Items listed in a dataset:
################

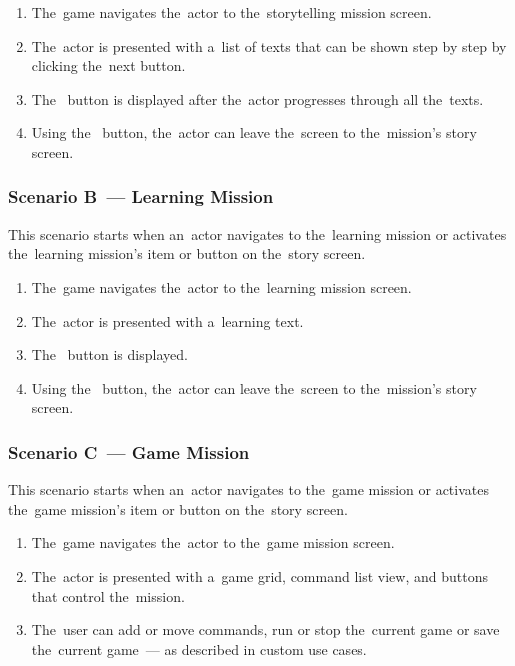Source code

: \begin{enumerate}
    \item The~game navigates the~actor to the~storytelling mission screen.
    \item The~actor is presented with a~list of texts that can be shown step by step by clicking the~next button.
    \item The~ button is displayed after the~actor progresses through all the~texts.
    \item Using the~ button, the~actor can leave the~screen to the~mission's story screen.
\end{enumerate}

\subsubsection*{Scenario B~--- Learning Mission}

This scenario starts when an~actor navigates to the~learning mission or activates the~learning mission's item or button on the~story screen.

\begin{enumerate}
    \item The~game navigates the~actor to the~learning mission screen.
    \item The~actor is presented with a~learning text.
    \item The~ button is displayed.
    \item Using the~ button, the~actor can leave the~screen to the~mission's story screen.
\end{enumerate}

\subsubsection*{Scenario C~--- Game Mission}

This scenario starts when an~actor navigates to the~game mission or activates the~game mission's item or button on the~story screen.

\begin{enumerate}
    \item The~game navigates the~actor to the~game mission screen.
    \item The~actor is presented with a~game grid, command list view, and buttons that control the~mission.
    \item The~user can add or move commands, run or stop the~current game or save the~current game~--- as described in custom use cases.
\end{enumerate}

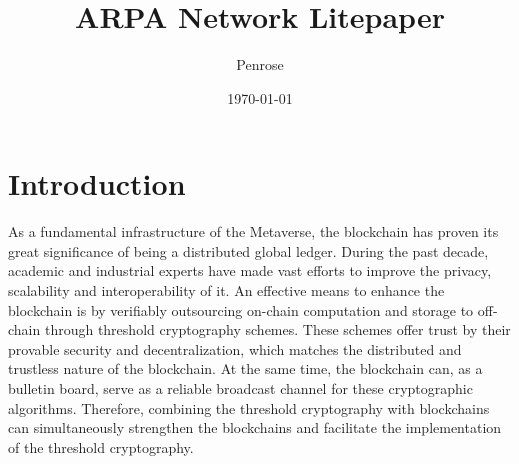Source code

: \documentclass[11pt]{article}
\title{ARPA Network Litepaper}
\author{Penrose}
\date{\today}
\begin{document}
\maketitle

\section{Introduction}

As a fundamental infrastructure of the Metaverse, the blockchain has proven its great significance of being a distributed global ledger. During the past decade, academic and industrial experts have made vast efforts to improve the privacy, scalability and interoperability of it. An effective means to enhance the blockchain is by verifiably outsourcing on-chain computation and storage to off-chain through threshold cryptography schemes. These schemes offer trust by their provable security and decentralization, which matches the distributed and trustless nature of the blockchain. At the same time, the blockchain can, as a bulletin board, serve as a reliable broadcast channel for these cryptographic algorithms. Therefore, combining the threshold cryptography with blockchains can simultaneously strengthen the blockchains and facilitate the implementation of the threshold cryptography.
\end{document}
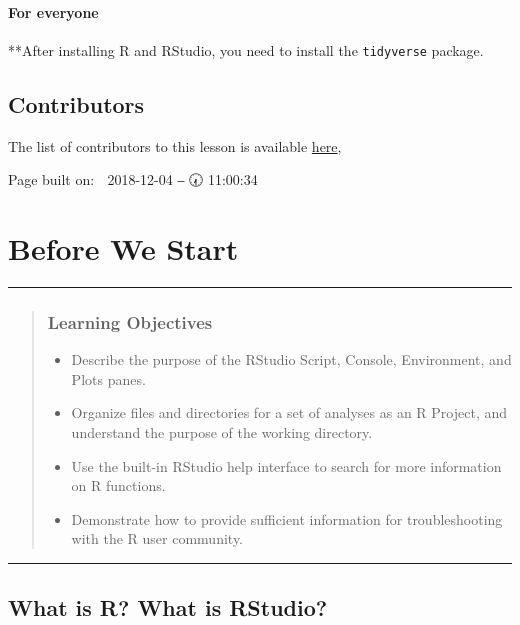 \documentclass[]{book}
\providecommand{\tightlist}{%
  \setlength{\itemsep}{0pt}\setlength{\parskip}{0pt}}
\begin{document}
\subsubsection{For everyone}\label{for-everyone}

**After installing R and RStudio, you need to install the
\texttt{tidyverse} package.

\section{Contributors}\label{contributors}

The list of contributors to this lesson is available
\href{http://datacarpentry.org/R-ecology-lesson/CITATION}{here},

Page built on: 📆 2018-12-04 ‒ 🕢 11:00:34

\chapter{Before We Start}\label{before-we-start}

\begin{center}\rule{0.5\linewidth}{\linethickness}\end{center}

\begin{quote}
\subsection{Learning Objectives}\label{learning-objectives}

\begin{itemize}
\tightlist
\item
  Describe the purpose of the RStudio Script, Console, Environment, and
  Plots panes.
\item
  Organize files and directories for a set of analyses as an R Project,
  and understand the purpose of the working directory.
\item
  Use the built-in RStudio help interface to search for more information
  on R functions.
\item
  Demonstrate how to provide sufficient information for troubleshooting
  with the R user community.
\end{itemize}
\end{quote}

\begin{center}\rule{0.5\linewidth}{\linethickness}\end{center}

\section{What is R? What is RStudio?}\label{what-is-r-what-is-rstudio}
\end{document}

################

TASK INSTRUCTIONS:
Output every record above exactly as written, but skip the pictures.

EXERCISE OUTPUT:
Source code

: \begin{enumerate}
    \item The~game navigates the~actor to the~storytelling mission screen.
    \item The~actor is presented with a~list of texts that can be shown step by step by clicking the~next button.
    \item The~ button is displayed after the~actor progresses through all the~texts.
    \item Using the~ button, the~actor can leave the~screen to the~mission's story screen.
\end{enumerate}

\subsubsection*{Scenario B~--- Learning Mission}

This scenario starts when an~actor navigates to the~learning mission or activates the~learning mission's item or button on the~story screen.

\begin{enumerate}
    \item The~game navigates the~actor to the~learning mission screen.
    \item The~actor is presented with a~learning text.
    \item The~ button is displayed.
    \item Using the~ button, the~actor can leave the~screen to the~mission's story screen.
\end{enumerate}

\subsubsection*{Scenario C~--- Game Mission}

This scenario starts when an~actor navigates to the~game mission or activates the~game mission's item or button on the~story screen.

\begin{enumerate}
    \item The~game navigates the~actor to the~game mission screen.
    \item The~actor is presented with a~game grid, command list view, and buttons that control the~mission.
    \item The~user can add or move commands, run or stop the~current game or save the~current game~--- as described in custom use cases.
\end{enumerate}

Source code

: \documentclass[11pt]{article}
\title{ARPA Network Litepaper}
\author{Penrose}
\date{\today}
\begin{document}
\maketitle

\section{Introduction}

As a fundamental infrastructure of the Metaverse, the blockchain has proven its great significance of being a distributed global ledger. During the past decade, academic and industrial experts have made vast efforts to improve the privacy, scalability and interoperability of it. An effective means to enhance the blockchain is by verifiably outsourcing on-chain computation and storage to off-chain through threshold cryptography schemes. These schemes offer trust by their provable security and decentralization, which matches the distributed and trustless nature of the blockchain. At the same time, the blockchain can, as a bulletin board, serve as a reliable broadcast channel for these cryptographic algorithms. Therefore, combining the threshold cryptography with blockchains can simultaneously strengthen the blockchains and facilitate the implementation of the threshold cryptography.
\end{document}
 \documentclass[]{book}
\providecommand{\tightlist}{%
  \setlength{\itemsep}{0pt}\setlength{\parskip}{0pt}}
\begin{document}
\subsubsection{For everyone}\label{for-everyone}

**After installing R and RStudio, you need to install the
\texttt{tidyverse} package.

\section{Contributors}\label{contributors}

The list of contributors to this lesson is available
\href{http://datacarpentry.org/R-ecology-lesson/CITATION}{here},

Page built on: 📆 2018-12-04 ‒ 🕢 11:00:34

\chapter{Before We Start}\label{before-we-start}

\begin{center}\rule{0.5\linewidth}{\linethickness}\end{center}

\begin{quote}
\subsection{Learning Objectives}\label{learning-objectives}

\begin{itemize}
\tightlist
\item
  Describe the purpose of the RStudio Script, Console, Environment, and
  Plots panes.
\item
  Organize files and directories for a set of analyses as an R Project,
  and understand the purpose of the working directory.
\item
  Use the built-in RStudio help interface to search for more information
  on R functions.
\item
  Demonstrate how to provide sufficient information for troubleshooting
  with the R user community.
\end{itemize}
\end{quote}

\begin{center}\rule{0.5\linewidth}{\linethickness}\end{center}

\section{What is R? What is RStudio?}\label{what-is-r-what-is-rstudio}
\end{document}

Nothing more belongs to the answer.